About 3,784 residences are threatened, and many residents have been reluctant to leave their homes.
“Always, when people are either told to leave -- or feel that they have to leave – there’s a lot of tension,” said Bud Crick, American Red Cross public information officer. “In this particular fire, there’s a number of very independent people who have been living off the land for a long time. They are very capable, but still, when you get a large conflagration like we have going, even thought they’re generally well prepared, they usually need help.”
Working in conjunction with the Red Cross was Gary Floyd, who coordinated onsite activities for Southern Baptist Disaster Relief. He said a number of people stayed in their homes – instead of evacuating – but in the midst of protecting their homes from the fire, they forgot to stock up on food. Along with Red Cross workers, Southern Baptist workers transported food to some communities.
“It’s still pretty amazing that only about eight homes were damages,” Floyd said. “In wildfires, life kind of that way. You go in thinking the worst and hoping for the best.”
Southern Baptist volunteers prepared to serve 30,000 meals, but the highest count of one day was only 2,100. Floyd said volunteers, who were stationed at three locations around the fire, looked forward to helping.
“There is a certain amount of frustration because we were putting down equipment because we didn’t have to serve that many meals,” Floyd said. “We provide a service but that’s not the goal. The goal is to impact the lives of people and share with folks that God still loves and cares about them in the midst of these crises.”
Also serving meals were 10-member teams from Teen Impact. Teen Impact provides a one-year program to men and women coming out of drug and alcohol abuse. Members of a female team were nearing the end of their 10-day stint serving food to firefighters.
“They’re doing real well there,” said Pastor Jim Cottrell. “For many of them, who live nothing but a take lifestyle … to learn how to become a servant and more of a giver to the community is a big transition for them.”
Cottrell said preparing a large number of meals in over 100-degree temperatures make the work difficult.
“But they all feel positive about it because they realize they can do something that is good,” he said. “And the people they’re working with are absolutely enthralled with the hard work these young people are putting in.”

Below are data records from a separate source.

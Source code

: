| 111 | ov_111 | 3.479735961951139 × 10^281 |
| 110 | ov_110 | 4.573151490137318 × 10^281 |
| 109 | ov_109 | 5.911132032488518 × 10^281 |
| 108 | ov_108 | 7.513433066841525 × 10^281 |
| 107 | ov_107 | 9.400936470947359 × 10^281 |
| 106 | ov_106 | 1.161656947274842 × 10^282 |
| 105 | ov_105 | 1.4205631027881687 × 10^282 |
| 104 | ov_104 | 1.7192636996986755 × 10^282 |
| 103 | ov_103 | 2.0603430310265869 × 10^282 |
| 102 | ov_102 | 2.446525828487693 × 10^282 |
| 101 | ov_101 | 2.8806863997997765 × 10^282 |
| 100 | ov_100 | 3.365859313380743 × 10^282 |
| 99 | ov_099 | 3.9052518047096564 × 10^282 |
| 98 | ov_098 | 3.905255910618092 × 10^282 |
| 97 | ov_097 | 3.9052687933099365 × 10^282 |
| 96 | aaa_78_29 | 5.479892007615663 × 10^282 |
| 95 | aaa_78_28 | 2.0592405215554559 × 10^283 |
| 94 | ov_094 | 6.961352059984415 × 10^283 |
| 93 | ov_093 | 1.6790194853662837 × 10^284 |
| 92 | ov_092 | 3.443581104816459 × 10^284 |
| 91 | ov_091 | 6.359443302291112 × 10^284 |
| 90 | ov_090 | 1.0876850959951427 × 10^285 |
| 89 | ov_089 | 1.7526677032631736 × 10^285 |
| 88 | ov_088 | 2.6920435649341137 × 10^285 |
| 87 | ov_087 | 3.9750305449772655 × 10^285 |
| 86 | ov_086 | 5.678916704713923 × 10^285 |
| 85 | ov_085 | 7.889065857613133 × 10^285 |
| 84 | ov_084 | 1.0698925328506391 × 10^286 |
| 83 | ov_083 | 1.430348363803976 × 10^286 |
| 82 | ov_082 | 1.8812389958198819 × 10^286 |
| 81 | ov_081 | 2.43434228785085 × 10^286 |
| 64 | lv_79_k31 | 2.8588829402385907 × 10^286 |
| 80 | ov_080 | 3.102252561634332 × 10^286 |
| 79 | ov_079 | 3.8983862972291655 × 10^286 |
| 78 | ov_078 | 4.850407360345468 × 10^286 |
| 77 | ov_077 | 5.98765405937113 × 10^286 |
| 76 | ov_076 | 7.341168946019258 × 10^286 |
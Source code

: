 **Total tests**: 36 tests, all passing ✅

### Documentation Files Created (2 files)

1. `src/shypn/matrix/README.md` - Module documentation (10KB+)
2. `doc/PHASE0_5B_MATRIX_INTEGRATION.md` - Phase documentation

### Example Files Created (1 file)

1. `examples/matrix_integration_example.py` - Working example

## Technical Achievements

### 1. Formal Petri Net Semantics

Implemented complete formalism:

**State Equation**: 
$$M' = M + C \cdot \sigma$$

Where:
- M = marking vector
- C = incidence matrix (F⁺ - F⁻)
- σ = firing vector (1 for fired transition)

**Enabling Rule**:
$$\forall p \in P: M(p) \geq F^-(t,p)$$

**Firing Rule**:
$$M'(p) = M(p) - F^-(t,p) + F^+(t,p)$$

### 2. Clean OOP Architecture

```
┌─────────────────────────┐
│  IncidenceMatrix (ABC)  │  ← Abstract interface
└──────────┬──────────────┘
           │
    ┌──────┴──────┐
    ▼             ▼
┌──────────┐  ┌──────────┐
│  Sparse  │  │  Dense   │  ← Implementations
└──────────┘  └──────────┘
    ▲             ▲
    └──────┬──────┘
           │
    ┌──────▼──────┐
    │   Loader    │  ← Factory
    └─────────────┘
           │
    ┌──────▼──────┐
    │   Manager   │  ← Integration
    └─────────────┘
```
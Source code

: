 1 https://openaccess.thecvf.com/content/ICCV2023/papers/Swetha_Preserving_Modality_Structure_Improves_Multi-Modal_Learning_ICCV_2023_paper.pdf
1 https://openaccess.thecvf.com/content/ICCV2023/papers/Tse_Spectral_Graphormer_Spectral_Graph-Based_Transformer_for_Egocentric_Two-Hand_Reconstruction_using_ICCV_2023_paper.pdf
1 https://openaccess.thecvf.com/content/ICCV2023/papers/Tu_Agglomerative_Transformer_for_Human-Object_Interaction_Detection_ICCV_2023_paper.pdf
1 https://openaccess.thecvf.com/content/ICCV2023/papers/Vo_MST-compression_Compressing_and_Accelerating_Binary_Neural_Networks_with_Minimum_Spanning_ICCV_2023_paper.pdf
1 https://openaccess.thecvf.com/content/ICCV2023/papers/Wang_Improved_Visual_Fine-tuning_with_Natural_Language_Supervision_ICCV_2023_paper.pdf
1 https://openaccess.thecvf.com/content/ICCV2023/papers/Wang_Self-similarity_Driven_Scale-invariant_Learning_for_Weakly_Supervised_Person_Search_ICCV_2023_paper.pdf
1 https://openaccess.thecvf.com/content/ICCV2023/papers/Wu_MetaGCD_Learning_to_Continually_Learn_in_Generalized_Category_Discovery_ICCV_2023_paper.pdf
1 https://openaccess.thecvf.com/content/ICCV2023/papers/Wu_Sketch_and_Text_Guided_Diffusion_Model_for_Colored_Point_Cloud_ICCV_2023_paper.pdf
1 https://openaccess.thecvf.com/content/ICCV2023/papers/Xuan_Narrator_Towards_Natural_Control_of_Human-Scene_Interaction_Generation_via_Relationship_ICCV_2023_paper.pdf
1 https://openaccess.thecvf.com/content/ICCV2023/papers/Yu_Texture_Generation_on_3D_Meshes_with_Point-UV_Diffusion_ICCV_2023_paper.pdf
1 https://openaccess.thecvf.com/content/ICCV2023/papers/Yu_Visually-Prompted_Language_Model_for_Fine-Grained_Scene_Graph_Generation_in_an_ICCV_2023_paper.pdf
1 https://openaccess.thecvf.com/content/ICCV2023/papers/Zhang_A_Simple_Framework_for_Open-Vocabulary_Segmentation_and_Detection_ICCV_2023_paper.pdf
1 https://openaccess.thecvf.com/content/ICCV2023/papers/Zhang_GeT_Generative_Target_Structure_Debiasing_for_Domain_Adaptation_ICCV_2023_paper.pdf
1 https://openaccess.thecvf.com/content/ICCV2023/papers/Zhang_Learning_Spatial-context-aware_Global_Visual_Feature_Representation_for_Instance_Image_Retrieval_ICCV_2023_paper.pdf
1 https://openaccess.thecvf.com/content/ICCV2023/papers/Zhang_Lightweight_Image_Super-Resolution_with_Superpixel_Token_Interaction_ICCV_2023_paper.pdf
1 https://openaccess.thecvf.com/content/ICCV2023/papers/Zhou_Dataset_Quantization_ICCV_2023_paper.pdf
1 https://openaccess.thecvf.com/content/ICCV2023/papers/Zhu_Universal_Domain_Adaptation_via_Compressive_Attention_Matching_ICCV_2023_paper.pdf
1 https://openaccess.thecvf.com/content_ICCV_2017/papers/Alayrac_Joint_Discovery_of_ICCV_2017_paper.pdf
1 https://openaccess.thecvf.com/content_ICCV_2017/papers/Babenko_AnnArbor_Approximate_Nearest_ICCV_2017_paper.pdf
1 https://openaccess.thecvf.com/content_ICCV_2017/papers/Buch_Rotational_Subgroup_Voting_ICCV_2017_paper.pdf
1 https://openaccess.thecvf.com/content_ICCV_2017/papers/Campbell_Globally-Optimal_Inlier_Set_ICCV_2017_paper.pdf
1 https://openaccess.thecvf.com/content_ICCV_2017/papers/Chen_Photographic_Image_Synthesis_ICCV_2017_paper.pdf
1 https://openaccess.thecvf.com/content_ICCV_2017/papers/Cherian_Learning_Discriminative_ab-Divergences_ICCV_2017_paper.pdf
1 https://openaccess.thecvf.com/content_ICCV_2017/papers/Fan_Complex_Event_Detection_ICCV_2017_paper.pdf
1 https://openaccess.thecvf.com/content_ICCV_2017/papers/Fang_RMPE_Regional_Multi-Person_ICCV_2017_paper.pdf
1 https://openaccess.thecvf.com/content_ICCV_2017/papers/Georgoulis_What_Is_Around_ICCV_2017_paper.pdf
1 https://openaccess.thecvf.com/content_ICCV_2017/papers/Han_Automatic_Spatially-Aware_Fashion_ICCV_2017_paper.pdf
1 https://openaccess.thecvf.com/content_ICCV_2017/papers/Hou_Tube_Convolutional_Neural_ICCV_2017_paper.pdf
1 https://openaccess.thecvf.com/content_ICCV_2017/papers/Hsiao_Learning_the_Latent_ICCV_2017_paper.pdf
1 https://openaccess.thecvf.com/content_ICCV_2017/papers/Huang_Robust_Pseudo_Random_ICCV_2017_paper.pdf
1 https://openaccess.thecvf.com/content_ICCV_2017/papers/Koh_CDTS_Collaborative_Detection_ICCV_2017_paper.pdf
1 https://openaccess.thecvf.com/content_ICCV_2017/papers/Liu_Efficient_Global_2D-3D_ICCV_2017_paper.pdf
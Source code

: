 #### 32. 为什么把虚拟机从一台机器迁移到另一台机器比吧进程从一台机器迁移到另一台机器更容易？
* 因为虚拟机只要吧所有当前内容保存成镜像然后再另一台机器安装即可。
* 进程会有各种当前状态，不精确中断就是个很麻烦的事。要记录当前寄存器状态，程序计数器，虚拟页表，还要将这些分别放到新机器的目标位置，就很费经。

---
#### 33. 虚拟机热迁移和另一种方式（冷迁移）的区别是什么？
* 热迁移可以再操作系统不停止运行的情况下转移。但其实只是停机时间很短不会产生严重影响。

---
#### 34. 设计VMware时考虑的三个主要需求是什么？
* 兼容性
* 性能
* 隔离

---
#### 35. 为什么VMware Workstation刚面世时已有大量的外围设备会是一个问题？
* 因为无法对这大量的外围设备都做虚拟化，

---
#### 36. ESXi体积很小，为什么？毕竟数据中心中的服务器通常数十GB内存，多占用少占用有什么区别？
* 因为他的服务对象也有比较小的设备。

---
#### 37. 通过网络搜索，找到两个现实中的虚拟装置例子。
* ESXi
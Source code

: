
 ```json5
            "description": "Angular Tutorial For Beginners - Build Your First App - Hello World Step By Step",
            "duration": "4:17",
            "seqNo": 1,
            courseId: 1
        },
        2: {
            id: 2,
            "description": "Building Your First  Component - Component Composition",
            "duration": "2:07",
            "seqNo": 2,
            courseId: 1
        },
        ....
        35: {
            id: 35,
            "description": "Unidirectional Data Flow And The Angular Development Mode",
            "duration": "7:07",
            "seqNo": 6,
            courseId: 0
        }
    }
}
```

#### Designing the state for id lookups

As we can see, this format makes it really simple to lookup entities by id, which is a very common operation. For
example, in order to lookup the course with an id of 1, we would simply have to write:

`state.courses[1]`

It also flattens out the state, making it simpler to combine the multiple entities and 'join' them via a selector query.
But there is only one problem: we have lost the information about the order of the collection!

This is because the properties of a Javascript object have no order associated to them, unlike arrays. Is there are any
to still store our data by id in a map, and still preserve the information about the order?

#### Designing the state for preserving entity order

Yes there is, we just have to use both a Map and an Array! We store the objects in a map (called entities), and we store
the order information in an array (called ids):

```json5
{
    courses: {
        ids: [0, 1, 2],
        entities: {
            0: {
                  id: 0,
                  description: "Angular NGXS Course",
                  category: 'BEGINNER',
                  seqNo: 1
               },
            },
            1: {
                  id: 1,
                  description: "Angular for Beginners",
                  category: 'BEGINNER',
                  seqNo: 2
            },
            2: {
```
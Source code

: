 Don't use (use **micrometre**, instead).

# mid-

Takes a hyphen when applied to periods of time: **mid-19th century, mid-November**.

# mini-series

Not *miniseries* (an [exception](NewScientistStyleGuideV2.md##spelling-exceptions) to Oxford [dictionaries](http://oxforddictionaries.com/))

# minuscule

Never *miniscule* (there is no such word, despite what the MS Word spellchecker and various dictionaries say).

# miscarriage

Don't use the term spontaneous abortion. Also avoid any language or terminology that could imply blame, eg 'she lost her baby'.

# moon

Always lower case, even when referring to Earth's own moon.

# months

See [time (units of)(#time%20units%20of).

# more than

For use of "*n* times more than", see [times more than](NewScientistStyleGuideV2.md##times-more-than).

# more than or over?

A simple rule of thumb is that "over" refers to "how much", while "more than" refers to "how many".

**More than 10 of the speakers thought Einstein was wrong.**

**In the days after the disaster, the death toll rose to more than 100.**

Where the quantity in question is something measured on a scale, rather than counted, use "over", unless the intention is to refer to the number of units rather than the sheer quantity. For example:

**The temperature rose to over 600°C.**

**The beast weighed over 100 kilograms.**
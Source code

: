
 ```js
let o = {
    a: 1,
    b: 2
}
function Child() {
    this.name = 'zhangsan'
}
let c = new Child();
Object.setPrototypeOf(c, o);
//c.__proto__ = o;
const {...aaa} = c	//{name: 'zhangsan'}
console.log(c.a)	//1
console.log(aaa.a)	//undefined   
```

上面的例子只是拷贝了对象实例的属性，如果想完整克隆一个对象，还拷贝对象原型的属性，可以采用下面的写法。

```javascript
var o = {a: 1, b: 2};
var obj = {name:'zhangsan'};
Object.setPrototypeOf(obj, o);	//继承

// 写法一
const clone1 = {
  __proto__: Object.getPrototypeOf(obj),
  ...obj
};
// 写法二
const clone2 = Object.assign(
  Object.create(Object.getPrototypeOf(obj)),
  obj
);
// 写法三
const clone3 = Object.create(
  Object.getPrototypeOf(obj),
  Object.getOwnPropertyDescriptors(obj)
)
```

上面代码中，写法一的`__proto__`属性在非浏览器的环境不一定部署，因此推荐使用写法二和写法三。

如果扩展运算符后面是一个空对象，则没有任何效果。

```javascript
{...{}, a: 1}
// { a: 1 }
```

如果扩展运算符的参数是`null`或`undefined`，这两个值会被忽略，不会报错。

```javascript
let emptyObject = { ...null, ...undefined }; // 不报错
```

Members of the Illinois Valley Praise Center in Cave Junction – an area threatened by the fire – said the fire spared their town.
“In the first days when the fire was coming in people were scared,” said Pastor Douglas Wilson. “The fire was pretty bad – there were a lot of seasoned firefighters coming out of that saying it was bad.”
So 125-member congregation prayed, and Wilson said God answered their prayers.
“I believed God heard His people’s prayers when the wind changed and cooled down, and held that fire back until firefighters could get in there,” he said. “I think the firefighters and those folks did a bang up job. They just couldn’t have got it done without the Lord.”
By Wednesday, the cost of fighting the fire had risen to $84,500,000. About 6,607 personnel have been assigned to the fire.